RÉCIT FRANCOPHONE - Toutes les écrivaines et tous les écrivains sans doute se retrouvent un jour confrontés à cette épineuse question : comment parler d’un livre en cours d’écriture. Faut-il cacher son idée pour la protéger des oreilles malveillantes et du mauvais œil ? Faut-il au contraire la partager pour l’enrichir, au risque de la voir s’évaporer ?
Tristan Garcia par exemple avouait récemment lors d’un entretien avoir peur de trop dévoiler de l’image qu’il poursuit dans le processus de création, car « dès qu’on dit l’image qu’on a en tête, elle apparaît toute petite ».
Comme il existe quatre-vingt-dix-neuf Schtroumpfs ou sept nains, on pourrait se livrer à une typologie d’auteurs et autrices en fonction des stratégies qu’ils adoptent pour parler d’une œuvre en gestation.
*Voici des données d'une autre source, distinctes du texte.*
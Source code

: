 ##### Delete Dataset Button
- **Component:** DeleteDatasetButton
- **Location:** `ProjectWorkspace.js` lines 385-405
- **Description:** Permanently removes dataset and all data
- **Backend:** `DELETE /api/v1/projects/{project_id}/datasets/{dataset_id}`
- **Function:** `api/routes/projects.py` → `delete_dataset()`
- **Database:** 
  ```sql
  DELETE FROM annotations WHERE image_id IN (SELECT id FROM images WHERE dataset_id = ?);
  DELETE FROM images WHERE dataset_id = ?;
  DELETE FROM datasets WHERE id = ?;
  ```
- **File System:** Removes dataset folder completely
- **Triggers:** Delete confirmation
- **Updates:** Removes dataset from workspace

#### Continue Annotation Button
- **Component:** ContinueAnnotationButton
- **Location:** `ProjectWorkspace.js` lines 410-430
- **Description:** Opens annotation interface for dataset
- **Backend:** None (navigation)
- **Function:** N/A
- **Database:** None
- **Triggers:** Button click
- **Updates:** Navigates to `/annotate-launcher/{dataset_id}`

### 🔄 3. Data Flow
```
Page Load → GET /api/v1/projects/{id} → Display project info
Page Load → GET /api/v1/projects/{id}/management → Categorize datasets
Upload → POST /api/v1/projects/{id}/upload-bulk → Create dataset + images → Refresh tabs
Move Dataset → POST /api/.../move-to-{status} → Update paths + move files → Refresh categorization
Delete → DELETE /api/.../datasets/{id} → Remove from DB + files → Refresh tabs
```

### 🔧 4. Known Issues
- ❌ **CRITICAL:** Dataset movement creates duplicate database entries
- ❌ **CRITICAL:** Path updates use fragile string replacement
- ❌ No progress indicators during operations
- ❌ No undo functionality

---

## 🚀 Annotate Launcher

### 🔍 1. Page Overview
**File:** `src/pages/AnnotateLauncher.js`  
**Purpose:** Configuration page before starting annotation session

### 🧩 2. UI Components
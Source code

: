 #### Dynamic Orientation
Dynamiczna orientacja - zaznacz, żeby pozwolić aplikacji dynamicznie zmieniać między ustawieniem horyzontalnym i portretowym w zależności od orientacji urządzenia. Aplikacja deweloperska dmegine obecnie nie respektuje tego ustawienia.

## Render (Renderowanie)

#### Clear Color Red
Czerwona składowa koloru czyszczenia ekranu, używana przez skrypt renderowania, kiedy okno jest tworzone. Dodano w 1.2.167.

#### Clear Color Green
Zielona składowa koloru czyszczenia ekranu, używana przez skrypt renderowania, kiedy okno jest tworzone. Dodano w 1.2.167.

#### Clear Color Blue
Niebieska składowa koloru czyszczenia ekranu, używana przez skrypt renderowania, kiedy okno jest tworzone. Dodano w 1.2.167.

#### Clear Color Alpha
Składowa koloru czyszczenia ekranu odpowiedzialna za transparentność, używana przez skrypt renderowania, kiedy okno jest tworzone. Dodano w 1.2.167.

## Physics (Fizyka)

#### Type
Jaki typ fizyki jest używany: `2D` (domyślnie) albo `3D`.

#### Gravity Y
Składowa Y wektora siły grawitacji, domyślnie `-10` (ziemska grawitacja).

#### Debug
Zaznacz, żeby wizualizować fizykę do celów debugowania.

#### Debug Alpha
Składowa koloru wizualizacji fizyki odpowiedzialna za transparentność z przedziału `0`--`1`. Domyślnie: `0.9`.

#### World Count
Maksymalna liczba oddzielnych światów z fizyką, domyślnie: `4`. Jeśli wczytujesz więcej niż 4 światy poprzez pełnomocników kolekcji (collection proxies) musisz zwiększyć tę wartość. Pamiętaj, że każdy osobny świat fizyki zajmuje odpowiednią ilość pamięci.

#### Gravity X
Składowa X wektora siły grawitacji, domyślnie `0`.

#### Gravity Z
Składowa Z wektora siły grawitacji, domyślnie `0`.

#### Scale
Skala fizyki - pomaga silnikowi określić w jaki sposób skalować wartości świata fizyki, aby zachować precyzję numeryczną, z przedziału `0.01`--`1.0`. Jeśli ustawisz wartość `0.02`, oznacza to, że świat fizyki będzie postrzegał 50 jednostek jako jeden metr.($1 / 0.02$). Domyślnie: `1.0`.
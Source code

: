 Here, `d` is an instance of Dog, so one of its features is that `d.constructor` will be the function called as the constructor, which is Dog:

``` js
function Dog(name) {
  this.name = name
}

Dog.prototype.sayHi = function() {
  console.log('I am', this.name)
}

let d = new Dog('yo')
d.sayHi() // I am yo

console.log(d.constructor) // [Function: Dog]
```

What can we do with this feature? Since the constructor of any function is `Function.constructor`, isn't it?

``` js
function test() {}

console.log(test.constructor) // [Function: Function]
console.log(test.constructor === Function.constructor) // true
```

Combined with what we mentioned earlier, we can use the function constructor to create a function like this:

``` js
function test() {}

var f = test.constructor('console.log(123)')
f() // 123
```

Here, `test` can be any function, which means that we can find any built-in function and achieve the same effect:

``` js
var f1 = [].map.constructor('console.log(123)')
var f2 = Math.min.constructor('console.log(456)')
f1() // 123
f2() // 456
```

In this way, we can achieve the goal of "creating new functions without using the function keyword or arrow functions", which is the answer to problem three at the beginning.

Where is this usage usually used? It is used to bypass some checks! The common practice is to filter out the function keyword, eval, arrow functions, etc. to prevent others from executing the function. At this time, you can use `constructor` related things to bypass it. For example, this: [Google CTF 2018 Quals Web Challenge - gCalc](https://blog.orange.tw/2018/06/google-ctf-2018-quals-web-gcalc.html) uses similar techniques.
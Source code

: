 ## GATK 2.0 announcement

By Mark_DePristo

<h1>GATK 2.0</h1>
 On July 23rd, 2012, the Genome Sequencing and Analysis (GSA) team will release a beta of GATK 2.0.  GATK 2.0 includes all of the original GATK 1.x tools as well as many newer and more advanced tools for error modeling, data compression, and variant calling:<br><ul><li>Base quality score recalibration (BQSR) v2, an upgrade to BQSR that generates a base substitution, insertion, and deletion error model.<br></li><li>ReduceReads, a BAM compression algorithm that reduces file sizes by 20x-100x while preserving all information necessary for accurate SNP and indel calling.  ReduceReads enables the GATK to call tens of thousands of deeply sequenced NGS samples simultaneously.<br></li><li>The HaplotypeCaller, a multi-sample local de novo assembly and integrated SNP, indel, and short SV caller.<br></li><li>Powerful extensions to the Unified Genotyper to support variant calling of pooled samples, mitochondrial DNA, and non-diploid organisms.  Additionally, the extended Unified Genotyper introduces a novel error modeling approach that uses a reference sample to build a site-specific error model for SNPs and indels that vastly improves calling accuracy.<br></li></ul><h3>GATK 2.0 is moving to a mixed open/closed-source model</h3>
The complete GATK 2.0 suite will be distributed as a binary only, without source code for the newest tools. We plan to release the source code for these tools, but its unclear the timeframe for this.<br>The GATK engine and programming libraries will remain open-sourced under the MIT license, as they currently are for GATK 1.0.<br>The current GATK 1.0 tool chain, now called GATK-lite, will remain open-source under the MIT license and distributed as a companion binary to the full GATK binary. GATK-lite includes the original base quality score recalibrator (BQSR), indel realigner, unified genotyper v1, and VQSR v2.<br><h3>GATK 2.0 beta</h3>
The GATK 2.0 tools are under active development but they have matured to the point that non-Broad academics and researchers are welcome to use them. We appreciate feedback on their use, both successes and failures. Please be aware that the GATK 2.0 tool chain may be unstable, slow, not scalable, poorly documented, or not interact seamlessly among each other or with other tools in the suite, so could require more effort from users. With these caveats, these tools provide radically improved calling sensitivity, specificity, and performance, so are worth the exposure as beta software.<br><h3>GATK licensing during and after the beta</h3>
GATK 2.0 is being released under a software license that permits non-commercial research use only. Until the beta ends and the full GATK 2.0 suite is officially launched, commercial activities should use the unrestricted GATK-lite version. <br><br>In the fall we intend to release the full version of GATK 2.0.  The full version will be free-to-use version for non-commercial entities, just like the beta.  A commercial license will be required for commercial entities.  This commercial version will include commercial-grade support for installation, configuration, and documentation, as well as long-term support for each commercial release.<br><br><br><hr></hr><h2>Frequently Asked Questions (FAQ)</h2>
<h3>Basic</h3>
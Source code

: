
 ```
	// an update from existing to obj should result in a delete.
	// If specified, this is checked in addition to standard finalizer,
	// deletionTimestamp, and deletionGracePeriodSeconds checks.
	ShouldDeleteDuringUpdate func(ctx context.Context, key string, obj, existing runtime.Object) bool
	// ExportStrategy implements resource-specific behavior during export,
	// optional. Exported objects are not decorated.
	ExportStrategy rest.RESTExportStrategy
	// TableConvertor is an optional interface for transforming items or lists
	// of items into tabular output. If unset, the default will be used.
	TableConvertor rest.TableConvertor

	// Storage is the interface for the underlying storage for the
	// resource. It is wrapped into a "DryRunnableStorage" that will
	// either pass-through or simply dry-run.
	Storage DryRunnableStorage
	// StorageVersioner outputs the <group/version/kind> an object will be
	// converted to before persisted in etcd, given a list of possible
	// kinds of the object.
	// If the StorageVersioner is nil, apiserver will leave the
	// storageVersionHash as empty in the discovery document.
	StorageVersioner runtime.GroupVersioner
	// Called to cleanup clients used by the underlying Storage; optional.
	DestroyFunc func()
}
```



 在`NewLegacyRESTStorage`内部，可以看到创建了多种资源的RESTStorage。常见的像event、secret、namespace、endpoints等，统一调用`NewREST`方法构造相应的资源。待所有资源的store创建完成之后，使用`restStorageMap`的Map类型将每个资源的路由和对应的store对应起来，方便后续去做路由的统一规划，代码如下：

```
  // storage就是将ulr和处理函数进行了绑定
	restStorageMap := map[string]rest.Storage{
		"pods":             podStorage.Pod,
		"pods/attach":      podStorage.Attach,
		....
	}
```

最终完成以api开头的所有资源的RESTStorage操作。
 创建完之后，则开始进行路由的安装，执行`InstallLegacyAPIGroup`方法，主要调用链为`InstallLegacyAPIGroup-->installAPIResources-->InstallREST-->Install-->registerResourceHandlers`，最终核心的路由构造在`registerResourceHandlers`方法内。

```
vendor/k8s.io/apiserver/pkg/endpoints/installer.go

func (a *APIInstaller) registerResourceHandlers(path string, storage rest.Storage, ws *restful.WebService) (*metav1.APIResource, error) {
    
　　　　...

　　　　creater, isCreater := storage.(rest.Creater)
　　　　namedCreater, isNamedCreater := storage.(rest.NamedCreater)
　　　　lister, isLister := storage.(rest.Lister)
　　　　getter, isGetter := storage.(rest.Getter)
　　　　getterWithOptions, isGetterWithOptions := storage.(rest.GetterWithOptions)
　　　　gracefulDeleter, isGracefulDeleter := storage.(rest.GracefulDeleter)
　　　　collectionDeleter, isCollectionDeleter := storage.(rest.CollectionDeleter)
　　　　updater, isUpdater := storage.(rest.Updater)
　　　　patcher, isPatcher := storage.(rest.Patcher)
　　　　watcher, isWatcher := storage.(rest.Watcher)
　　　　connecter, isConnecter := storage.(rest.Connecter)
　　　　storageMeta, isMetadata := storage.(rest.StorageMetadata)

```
Il y aurait Grincheux, recroquevillé sur son idée comme Gollum sur son anneau ; Atchoum, qui éternue son projet sur le premier venu ; Prof qui l’explique dans les moindres détails mais n’en a pas écrit une ligne. Alexandre Labruffe, lui, serait un cas à part. Par un improbable alignement des planètes, par un hasard tel qu’on n’en invente pas, le monde qui l’entoure a pris la forme du roman qu’il projetait. Où qu’il regarde, il ne voit que la matérialisation de son idée.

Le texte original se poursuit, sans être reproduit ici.